Composite interpretability optimization ensemble learning inversion surrounding rock mechanical parameters and support optimization in soft rock tunnels

The mechanical parameters of the surrounding rock of a tunnel are the premise and foundation of the supporting design in soft rock tunnel engineering. To obtain the mechanical parameters of the surrounding rock accurately and quickly, a composite inversion model is proposed, and different models are used to invert different mechanical parameters. In this paper, first, the Latin hypercube and Monte Carlo sampling methods are used to construct the mechanical parameter samples from the surrounding rocks. The numerical simulation of the water diversion project in central Yunnan is carried out by using FLAC3D, and the corresponding displacement data are obtained, three sets of effective inversion datasets are formed along with the mechanical parameter samples. Second, the adjusted coefficient of determination and the symmetrical mean absolute percentage error are used as the performance evaluation indices.
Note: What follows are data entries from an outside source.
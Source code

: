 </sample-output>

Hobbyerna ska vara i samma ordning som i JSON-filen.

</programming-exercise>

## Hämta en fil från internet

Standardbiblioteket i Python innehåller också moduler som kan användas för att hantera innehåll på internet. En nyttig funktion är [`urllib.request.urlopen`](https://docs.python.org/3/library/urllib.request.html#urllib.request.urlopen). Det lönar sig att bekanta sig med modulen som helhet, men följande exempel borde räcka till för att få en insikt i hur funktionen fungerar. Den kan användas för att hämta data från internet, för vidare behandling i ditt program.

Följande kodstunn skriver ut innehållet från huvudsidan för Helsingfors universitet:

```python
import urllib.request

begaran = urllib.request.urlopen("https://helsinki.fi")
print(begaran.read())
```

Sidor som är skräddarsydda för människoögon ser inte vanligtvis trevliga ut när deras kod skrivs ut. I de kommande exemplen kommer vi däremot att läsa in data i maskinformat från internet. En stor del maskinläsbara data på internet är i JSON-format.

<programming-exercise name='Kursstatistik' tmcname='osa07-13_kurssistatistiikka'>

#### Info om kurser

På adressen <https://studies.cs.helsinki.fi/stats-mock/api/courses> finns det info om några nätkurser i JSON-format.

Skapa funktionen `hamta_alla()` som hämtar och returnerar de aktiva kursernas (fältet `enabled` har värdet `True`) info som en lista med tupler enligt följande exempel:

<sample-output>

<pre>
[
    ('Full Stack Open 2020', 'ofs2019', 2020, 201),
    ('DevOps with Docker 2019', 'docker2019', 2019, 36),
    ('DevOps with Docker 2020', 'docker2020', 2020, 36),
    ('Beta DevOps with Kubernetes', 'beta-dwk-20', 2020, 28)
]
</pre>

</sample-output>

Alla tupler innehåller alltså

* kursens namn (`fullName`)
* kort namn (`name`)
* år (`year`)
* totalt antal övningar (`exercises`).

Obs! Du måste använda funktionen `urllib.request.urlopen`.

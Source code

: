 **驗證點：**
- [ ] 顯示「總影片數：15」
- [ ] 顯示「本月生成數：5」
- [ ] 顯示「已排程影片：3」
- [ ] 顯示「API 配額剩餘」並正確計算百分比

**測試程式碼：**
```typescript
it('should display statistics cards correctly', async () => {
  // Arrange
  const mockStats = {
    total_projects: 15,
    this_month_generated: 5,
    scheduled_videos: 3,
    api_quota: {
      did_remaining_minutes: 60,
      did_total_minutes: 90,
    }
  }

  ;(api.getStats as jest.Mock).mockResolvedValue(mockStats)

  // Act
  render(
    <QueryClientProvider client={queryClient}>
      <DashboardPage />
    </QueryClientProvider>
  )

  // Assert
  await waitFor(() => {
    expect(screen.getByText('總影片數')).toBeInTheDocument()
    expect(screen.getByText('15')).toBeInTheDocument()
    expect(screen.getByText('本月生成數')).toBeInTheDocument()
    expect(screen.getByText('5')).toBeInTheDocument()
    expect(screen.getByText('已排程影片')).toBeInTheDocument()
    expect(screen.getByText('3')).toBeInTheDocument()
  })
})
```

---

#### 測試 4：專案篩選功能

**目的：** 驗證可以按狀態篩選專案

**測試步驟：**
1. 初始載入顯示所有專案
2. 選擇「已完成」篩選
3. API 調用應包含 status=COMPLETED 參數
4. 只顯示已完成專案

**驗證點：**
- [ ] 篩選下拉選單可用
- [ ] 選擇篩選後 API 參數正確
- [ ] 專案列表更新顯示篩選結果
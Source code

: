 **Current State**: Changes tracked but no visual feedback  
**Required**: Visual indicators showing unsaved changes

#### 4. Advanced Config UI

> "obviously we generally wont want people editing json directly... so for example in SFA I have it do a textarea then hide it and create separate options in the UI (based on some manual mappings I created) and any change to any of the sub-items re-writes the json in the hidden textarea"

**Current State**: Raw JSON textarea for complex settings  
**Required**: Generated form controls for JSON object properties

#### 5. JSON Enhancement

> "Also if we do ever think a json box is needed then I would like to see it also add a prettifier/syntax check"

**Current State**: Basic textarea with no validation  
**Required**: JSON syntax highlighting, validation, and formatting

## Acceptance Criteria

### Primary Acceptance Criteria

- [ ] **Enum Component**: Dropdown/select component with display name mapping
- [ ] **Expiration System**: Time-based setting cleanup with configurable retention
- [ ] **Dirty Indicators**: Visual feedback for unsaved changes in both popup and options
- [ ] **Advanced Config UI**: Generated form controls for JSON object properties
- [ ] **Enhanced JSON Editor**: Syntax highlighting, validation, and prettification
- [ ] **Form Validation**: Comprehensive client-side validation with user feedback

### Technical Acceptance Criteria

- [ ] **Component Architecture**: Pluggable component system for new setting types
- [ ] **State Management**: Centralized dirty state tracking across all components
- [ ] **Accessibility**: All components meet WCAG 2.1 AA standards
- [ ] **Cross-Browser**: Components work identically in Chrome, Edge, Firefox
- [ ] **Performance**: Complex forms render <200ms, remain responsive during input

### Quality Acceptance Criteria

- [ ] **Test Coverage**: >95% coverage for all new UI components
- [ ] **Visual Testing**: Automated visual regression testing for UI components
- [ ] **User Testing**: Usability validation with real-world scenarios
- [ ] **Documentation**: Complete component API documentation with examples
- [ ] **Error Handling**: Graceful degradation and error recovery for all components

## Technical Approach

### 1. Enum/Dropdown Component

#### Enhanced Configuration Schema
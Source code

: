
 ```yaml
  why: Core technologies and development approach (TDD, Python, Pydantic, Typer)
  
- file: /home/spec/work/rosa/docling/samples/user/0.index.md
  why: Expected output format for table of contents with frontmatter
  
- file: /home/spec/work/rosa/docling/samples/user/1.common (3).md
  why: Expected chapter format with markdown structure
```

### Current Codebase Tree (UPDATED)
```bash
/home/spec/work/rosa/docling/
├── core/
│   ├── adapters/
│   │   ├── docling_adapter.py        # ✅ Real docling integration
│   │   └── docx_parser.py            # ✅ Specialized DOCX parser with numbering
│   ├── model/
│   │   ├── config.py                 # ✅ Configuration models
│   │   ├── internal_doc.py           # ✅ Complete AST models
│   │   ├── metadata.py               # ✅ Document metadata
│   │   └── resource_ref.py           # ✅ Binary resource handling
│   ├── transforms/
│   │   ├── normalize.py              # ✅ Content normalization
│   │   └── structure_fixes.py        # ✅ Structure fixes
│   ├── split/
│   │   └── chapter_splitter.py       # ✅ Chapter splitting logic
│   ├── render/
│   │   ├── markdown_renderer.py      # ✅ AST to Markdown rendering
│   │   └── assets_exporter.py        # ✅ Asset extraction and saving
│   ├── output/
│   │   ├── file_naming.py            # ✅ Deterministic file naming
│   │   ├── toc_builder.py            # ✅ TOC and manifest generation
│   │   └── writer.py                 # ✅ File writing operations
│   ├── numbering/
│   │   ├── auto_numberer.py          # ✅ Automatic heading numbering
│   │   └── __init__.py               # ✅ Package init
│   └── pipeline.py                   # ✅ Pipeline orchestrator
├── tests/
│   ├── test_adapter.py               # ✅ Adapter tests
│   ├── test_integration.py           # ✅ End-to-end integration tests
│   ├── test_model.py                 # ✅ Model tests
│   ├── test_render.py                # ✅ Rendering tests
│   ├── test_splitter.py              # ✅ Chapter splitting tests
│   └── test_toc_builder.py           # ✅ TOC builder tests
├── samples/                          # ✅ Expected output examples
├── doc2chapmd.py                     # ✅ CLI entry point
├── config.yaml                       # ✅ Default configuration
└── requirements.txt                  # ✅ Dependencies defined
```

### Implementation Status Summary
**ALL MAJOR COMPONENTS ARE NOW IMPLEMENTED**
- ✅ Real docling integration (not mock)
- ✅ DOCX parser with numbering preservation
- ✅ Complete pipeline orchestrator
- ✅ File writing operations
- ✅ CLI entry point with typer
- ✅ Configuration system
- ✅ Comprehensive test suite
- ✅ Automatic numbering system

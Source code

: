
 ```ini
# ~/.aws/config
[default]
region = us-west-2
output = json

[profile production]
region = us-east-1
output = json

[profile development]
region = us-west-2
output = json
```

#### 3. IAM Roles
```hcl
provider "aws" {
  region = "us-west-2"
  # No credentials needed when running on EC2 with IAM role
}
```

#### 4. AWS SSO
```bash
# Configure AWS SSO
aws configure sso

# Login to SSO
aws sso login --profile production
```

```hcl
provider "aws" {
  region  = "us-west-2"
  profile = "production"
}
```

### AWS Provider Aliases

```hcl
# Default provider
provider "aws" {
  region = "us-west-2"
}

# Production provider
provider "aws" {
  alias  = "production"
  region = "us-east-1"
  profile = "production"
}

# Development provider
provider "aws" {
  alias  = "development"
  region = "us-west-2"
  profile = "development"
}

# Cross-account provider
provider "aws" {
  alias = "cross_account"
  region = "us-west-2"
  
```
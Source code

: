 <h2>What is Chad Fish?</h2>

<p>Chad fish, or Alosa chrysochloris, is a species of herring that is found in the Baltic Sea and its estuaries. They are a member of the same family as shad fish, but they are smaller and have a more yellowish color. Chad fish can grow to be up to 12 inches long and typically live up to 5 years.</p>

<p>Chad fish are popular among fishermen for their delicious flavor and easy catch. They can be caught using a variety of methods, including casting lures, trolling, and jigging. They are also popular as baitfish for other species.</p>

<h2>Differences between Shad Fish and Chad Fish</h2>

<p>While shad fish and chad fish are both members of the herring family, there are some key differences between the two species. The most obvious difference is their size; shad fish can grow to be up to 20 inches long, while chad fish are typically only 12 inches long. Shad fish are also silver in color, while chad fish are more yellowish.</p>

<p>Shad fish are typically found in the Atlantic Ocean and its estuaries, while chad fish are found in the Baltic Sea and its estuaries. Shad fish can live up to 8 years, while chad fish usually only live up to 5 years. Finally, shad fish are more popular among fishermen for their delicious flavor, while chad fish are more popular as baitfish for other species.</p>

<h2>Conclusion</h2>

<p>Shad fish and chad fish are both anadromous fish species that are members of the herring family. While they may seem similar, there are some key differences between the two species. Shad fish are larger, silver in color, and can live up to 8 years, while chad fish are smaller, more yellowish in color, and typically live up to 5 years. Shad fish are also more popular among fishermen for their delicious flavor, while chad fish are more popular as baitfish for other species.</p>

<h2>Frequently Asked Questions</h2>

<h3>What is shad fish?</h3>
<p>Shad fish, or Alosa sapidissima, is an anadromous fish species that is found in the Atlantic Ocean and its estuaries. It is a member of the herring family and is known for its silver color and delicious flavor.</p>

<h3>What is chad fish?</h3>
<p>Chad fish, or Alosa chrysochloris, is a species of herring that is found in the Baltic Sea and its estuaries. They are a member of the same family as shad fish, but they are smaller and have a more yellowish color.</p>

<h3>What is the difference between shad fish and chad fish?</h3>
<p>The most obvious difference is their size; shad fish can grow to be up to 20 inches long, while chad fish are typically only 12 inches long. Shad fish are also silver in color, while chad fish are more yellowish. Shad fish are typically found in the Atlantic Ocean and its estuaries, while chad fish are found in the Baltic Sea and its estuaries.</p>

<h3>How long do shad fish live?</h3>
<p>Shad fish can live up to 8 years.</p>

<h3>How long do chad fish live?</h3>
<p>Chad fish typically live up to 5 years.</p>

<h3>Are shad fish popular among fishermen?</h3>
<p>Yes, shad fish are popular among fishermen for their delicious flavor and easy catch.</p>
The Bayesian 10-fold cross-validation iteration is used to optimize the five regression model hyperparameters for the three sets of inversion parameters. The base model of the best performance is selected for inverting the friction angle (phi) and cohesion (c). For the deformation modulus (Em) inversion parameters, LIME interpretability is used to optimize the weights and integrate the five models. Finally, by developing a calculation tool for the elastic modulus of tunnel support, an orthogonal experimental design is applied based on the verified engineering numerical model. The results show that the average error of the inversion results of the mechanical parameters of the surrounding rock by the proposed composite model is 9.32%, the minimum error is only 0.81%, and the error is within 15%. The inversion trend is similar to the actual displacement height, and the optimized support scheme provides a reference for the engineering site.